Spark 1.2.0 is the third release on the 1.X line. This release brings performance and usability improvements in Spark’s core engine, a major new API for MLlib, expanded ML support in Python, a fully H/A mode in Spark Streaming, and much more. GraphX has seen major performance and API improvements and graduates from an alpha component. Spark 1.2 represents the work of 172 contributors from more than 60 institutions in more than 1000 individual patches.
In 1.2 Spark core upgrades two major subsystems to improve the performance and stability of very large scale shuffles. The first is Spark’s communication manager used during bulk transfers, which upgrades to a netty-based implementation. The second is Spark’s shuffle mechanism, which upgrades to the “sort based” shuffle initially released in Spark 1.1. These both improve the performance and stability of very large scale shuffles. Spark also adds an elastic scaling mechanism designed to improve cluster utilization during long running ETL-style jobs. This is currently supported on YARN and will make its way to other cluster managers in future versions. Finally, Spark 1.2 adds support for Scala 2.11. For instructions on building for Scala 2.11 see the build documentation.

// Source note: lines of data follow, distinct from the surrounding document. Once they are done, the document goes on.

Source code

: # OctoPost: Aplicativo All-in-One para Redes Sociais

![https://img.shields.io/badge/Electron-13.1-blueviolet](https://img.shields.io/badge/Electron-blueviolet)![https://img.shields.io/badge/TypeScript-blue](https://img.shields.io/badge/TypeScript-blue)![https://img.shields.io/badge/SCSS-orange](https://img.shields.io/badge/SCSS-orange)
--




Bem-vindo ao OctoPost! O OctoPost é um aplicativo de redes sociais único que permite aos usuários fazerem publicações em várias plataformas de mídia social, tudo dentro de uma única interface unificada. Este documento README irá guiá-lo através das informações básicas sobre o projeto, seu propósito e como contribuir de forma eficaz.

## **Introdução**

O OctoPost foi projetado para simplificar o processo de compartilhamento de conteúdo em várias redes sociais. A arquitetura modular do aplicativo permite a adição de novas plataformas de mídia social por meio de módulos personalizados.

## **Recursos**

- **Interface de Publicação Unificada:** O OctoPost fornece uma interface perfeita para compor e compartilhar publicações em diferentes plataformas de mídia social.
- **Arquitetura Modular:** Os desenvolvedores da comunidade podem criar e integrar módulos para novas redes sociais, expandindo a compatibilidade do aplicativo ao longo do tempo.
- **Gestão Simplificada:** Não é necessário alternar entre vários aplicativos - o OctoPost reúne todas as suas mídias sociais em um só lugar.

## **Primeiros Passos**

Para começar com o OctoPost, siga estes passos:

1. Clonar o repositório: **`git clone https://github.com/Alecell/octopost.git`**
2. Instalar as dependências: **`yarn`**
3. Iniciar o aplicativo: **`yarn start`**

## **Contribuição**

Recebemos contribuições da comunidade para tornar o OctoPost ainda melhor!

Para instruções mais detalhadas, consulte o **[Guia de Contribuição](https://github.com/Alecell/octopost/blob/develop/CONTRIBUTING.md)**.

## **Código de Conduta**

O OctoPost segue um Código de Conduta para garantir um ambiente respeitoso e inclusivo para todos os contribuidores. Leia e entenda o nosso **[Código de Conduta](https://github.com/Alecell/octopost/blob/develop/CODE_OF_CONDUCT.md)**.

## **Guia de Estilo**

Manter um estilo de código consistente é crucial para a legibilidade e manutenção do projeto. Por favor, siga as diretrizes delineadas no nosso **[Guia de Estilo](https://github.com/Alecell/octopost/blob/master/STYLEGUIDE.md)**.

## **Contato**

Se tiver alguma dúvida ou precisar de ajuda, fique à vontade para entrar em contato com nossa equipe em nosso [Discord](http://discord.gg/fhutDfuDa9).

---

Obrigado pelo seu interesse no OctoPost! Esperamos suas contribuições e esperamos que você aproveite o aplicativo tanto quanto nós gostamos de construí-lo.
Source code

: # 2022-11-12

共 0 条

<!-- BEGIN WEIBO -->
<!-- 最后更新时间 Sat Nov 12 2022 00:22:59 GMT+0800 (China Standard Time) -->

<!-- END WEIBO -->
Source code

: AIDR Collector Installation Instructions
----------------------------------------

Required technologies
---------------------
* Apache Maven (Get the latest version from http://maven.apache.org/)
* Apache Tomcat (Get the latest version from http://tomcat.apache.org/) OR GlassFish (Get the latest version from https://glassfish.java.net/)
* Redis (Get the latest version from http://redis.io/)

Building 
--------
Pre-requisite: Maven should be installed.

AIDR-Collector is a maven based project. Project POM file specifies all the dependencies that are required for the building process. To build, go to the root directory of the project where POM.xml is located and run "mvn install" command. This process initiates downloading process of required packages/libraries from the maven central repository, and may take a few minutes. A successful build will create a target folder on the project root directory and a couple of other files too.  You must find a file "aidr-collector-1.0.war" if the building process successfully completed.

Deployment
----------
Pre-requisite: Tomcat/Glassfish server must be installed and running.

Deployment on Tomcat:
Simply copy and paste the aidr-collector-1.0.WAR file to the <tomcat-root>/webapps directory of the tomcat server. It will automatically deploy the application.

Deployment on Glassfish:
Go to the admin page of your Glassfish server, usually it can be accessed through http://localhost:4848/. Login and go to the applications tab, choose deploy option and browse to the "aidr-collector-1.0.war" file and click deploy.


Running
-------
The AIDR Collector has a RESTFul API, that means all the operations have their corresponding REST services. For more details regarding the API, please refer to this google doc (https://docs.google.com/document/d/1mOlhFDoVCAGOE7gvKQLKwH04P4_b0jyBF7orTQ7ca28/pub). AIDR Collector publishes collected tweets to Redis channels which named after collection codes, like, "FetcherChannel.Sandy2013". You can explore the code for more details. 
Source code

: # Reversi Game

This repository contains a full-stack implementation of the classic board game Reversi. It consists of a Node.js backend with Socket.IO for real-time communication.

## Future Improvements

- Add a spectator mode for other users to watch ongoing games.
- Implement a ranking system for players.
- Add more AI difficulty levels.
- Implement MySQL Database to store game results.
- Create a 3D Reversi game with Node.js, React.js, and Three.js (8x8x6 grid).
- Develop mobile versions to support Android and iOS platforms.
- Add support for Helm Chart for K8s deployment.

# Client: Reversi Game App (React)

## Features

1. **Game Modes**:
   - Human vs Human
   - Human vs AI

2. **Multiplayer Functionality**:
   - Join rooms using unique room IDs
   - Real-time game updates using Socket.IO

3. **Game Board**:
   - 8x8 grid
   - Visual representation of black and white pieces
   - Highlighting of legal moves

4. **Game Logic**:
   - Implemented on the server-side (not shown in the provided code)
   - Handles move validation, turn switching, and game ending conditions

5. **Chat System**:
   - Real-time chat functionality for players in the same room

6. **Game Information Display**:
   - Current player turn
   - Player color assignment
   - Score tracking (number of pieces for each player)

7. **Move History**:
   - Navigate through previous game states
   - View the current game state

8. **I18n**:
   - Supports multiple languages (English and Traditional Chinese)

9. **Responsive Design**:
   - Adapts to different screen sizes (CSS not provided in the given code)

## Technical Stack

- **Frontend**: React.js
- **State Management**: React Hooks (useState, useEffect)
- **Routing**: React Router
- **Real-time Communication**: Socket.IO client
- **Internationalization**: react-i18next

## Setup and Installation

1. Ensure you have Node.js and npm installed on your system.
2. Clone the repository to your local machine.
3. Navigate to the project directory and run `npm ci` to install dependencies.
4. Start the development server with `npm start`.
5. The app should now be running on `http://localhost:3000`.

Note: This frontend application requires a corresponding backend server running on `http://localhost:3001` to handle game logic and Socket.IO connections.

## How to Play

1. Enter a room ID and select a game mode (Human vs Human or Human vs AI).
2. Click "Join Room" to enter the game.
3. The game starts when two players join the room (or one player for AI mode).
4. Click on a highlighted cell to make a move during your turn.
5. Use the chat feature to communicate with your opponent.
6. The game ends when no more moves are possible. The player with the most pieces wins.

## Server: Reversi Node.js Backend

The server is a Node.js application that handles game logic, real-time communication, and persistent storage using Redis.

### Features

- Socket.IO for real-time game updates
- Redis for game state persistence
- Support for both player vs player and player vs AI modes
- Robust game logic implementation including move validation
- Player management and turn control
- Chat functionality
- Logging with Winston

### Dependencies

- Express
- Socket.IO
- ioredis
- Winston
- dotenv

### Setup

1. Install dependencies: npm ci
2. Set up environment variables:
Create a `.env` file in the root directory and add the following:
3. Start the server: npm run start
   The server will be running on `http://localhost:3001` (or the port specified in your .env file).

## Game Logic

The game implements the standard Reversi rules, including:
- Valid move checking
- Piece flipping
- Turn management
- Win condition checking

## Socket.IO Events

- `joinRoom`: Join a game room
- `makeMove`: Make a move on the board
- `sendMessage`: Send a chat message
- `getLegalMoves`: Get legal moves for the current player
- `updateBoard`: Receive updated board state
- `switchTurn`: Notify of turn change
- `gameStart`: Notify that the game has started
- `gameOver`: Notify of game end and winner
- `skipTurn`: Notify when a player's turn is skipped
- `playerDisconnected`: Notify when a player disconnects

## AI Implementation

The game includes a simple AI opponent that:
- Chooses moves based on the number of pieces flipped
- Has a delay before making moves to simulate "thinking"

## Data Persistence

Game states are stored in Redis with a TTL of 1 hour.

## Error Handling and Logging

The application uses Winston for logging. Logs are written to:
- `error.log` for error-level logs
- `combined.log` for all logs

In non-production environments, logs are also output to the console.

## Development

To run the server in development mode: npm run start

This release includes two major feature additions to Spark’s streaming library, a Python API and a write ahead log for full driver H/A. The Python API covers almost all the DStream transformations and output operations. Input sources based on text files and text over sockets are currently supported. Support for Kafka and Flume input streams in Python will be added in the next release. Second, Spark streaming now features H/A driver support through a write ahead log (WAL). In Spark 1.1 and earlier, some buffered (received but not yet processed) data can be lost during driver restarts. To prevent this Spark 1.2 adds an optional WAL, which buffers received data into a fault-tolerant file system (e.g. HDFS). See the streaming programming guide for more details.